`core.resharding.utils`#

Module Contents#

Classes#

`TransferOp`	Single logical send/recv operation used in a reshard plan.
`ParameterMetadata`	Metadata for a parameter (used when param is on different rank).
`ShardingDescriptor`	Descriptor for a sharded dimension for a parameter.
`ReshardPlan`	Reshard plan - operations for this rank.

Functions#

`_get_rank_in_group`
`_detect_expert_index_from_param_name`	Extract expert index from parameter name for TEGroupedMLP per-expert tensors.
`assign_ep_resolved_name_inplace`	EP-only canonicalization for per-expert parameters.
`assign_resolved_name_inplace`	Set meta.resolved_name so the planner can match the same weights across models.
`_build_layer_module_prefix_map`	Build a mapping local_module_prefix -> global_module_prefix for PP layer modules.
`_resolve_global_layer_number_in_name`	Rewrite a parameter name to use global layer indices (PP-aware).
`extract_param_metadata`	Extract metadata from a parameter for cross-rank communication.
`select_src_metadata_balanced`	Choose a representative source `ParameterMetadata` for a destination rank.

Data#

logger

API#

class core.resharding.utils.TransferOp#

Single logical send/recv operation used in a reshard plan.

param_name: str#: None

peer_rank: int#: None

is_send: bool#: None

my_slice: tuple[slice, ...]#: None

peer_slice: tuple[slice, ...]#: None

task_id: int | None#: None

class core.resharding.utils.ParameterMetadata#

Metadata for a parameter (used when param is on different rank).

name: str#: None

shape: tuple[int, ...]#: None

dtype: torch.dtype#: None

element_size: int#: None

is_tp: bool#: False

partition_dim: int#: 0

partition_stride: int#: 1

partition_sizes: list[int] | None#: None

is_ep: bool#: False

num_experts: Optional[int]#: None

owner_rank: int#: None

tensor_parallel_group_ranks: list[int] | None#: None

expert_parallel_group_ranks: list[int] | None#: None

data_parallel_group_ranks: list[int] | None#: None

pipeline_parallel_group_ranks: list[int] | None#: None

resolved_name: Optional[str]#: None

global_expert_index: Optional[int]#: None

class core.resharding.utils.ShardingDescriptor#

Descriptor for a sharded dimension for a parameter.

name: str#: None

dim: int#: None

src_stride: int#: None

dst_stride: int#: None

src_dim_ranks: list[int]#: None

dst_dim_ranks: list[int]#: None

class core.resharding.utils.ReshardPlan#

Reshard plan - operations for this rank.

send_ops: list[core.resharding.utils.TransferOp]#: None

recv_ops: list[core.resharding.utils.TransferOp]#: None

__str__()#

core.resharding.utils._get_rank_in_group(global_rank: int, group_ranks: list[int]) → int#

core.resharding.utils._detect_expert_index_from_param_name( param_name: str, ) → Optional[int]#: Extract expert index from parameter name for TEGroupedMLP per-expert tensors.

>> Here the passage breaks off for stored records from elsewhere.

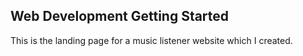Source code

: Web Development
Getting Started
----------------
This is the landing page for a music listener website which I created.
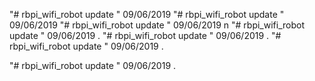 "# rbpi_wifi_robot update " 09/06/2019 
"# rbpi_wifi_robot update " 09/06/2019 
"# rbpi_wifi_robot update " 09/06/2019 n 
"# rbpi_wifi_robot update " 09/06/2019 . 
"# rbpi_wifi_robot update " 09/06/2019 . 
"# rbpi_wifi_robot update " 09/06/2019 . 
 
"# rbpi_wifi_robot update " 09/06/2019 .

core.resharding.utils.assign_ep_resolved_name_inplace( meta: core.resharding.utils.ParameterMetadata, *, base_name: str | None = None, ) → None#

EP-only canonicalization for per-expert parameters.

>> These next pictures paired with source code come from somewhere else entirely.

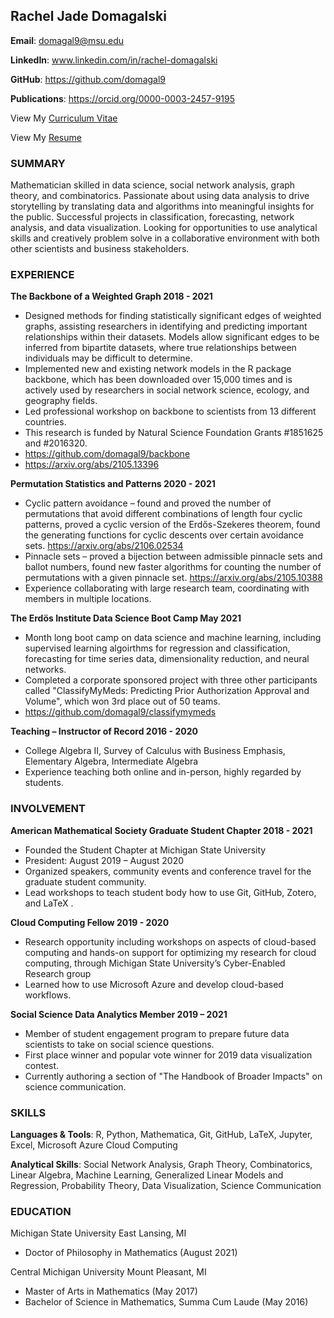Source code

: ## Rachel Jade Domagalski	
	                                                
**Email**: domagal9@msu.edu 	

**LinkedIn**: www.linkedin.com/in/rachel-domagalski 

**GitHub**: https://github.com/domagal9 	

**Publications**: https://orcid.org/0000-0003-2457-9195

View My [Curriculum Vitae](RachelDomagalski_CurriculumVitae.pdf)

View My [Resume](RachelDomagalski_Resume.pdf)

### SUMMARY
Mathematician skilled in data science, social network analysis, graph theory, and combinatorics. Passionate about using data analysis to drive storytelling by translating data and algorithms into meaningful insights for the public. Successful projects in classification, forecasting, network analysis, and data visualization. Looking for opportunities to use analytical skills and creatively problem solve in a collaborative environment with both other scientists and business stakeholders.

### EXPERIENCE
**The Backbone of a Weighted Graph 	2018 - 2021**
* Designed methods for finding statistically significant edges of weighted graphs, assisting researchers in identifying and predicting important relationships within their datasets. Models allow significant edges to be inferred from bipartite datasets, where true relationships between individuals may be difficult to determine.
* Implemented new and existing network models in the R package backbone, which has been downloaded over 15,000 times and is actively used by researchers in social network science, ecology, and geography fields.
* Led professional workshop on backbone to scientists from 13 different countries.
* This research is funded by Natural Science Foundation Grants #1851625 and #2016320.
* https://github.com/domagal9/backbone
* https://arxiv.org/abs/2105.13396

**Permutation Statistics and Patterns 	2020 - 2021**
* Cyclic pattern avoidance – found and proved the number of permutations that avoid different combinations of length four cyclic patterns, proved a cyclic version of the Erdős-Szekeres theorem, found the generating functions for cyclic descents over certain avoidance sets. https://arxiv.org/abs/2106.02534
* Pinnacle sets – proved a bijection between admissible pinnacle sets and ballot numbers, found new faster algorithms for counting the number of permutations with a given pinnacle set. https://arxiv.org/abs/2105.10388
* Experience collaborating with large research team, coordinating with members in multiple locations. 

**The Erdös Institute Data Science Boot Camp May 2021**
* Month long boot camp on data science and machine learning, including supervised learning algoirthms for regression and classification, forecasting for time series data, dimensionality reduction, and neural networks. 
* Completed a corporate sponsored project with three other participants called "ClassifyMyMeds: Predicting Prior Authorization Approval and Volume", which won 3rd place out of 50 teams. 
* https://github.com/domagal9/classifymymeds

**Teaching – Instructor of Record	2016 - 2020**
*	College Algebra II, Survey of Calculus with Business Emphasis, Elementary Algebra, Intermediate Algebra
*	Experience teaching both online and in-person, highly regarded by students.

### INVOLVEMENT
**American Mathematical Society Graduate Student Chapter 	2018 - 2021**
*	Founded the Student Chapter at Michigan State University
*	President: August 2019 – August 2020 
*	Organized speakers, community events and conference travel for the graduate student community.
*	Lead workshops to teach student body how to use Git, GitHub, Zotero, and LaTeX .

**Cloud Computing Fellow 	2019 - 2020**
*	Research opportunity including workshops on aspects of cloud-based computing and hands-on support for optimizing my research for cloud computing, through Michigan State University’s Cyber-Enabled Research group
*	Learned how to use Microsoft Azure and develop cloud-based workflows. 

**Social Science Data Analytics Member 	2019 – 2021**
*	Member of student engagement program to prepare future data scientists to take on social science questions.
*	First place winner and popular vote winner for 2019 data visualization contest.
*	Currently authoring a section of "The Handbook of Broader Impacts" on science communication.

### SKILLS
**Languages & Tools**: R, Python, Mathematica, Git, GitHub, LaTeX, Jupyter, Excel, Microsoft Azure Cloud Computing

**Analytical Skills**: Social Network Analysis, Graph Theory, Combinatorics, Linear Algebra, Machine Learning, Generalized Linear Models and Regression, Probability Theory, Data Visualization, Science Communication

### EDUCATION
Michigan State University	East Lansing, MI
* Doctor of Philosophy in Mathematics 	(August 2021)

Central Michigan University	Mount Pleasant, MI
* Master of Arts in Mathematics 	(May 2017)
* Bachelor of Science in Mathematics, Summa Cum Laude	(May 2016)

Under Expert Parallelism (EP), each rank owns a subset of experts with local indices (e.g., rank 1 has “weight0” locally, but it’s actually global expert 4). The raw param name can’t be used to match across source/destination because the same local name refers to different global experts on different ranks. This function remaps local expert indices to global indices in resolved_name and sets global_expert_index.

Effects:

Sets meta.resolved_name (defaults to base_name/meta.name for non-EP).
Sets meta.global_expert_index for per-expert parameters; otherwise leaves it as None.

core.resharding.utils.assign_resolved_name_inplace( meta: core.resharding.utils.ParameterMetadata, *, layer_module_prefix_map: Mapping[str, str] | None = None, base_name: str | None = None, ) → None#

Set meta.resolved_name so the planner can match the same weights across models.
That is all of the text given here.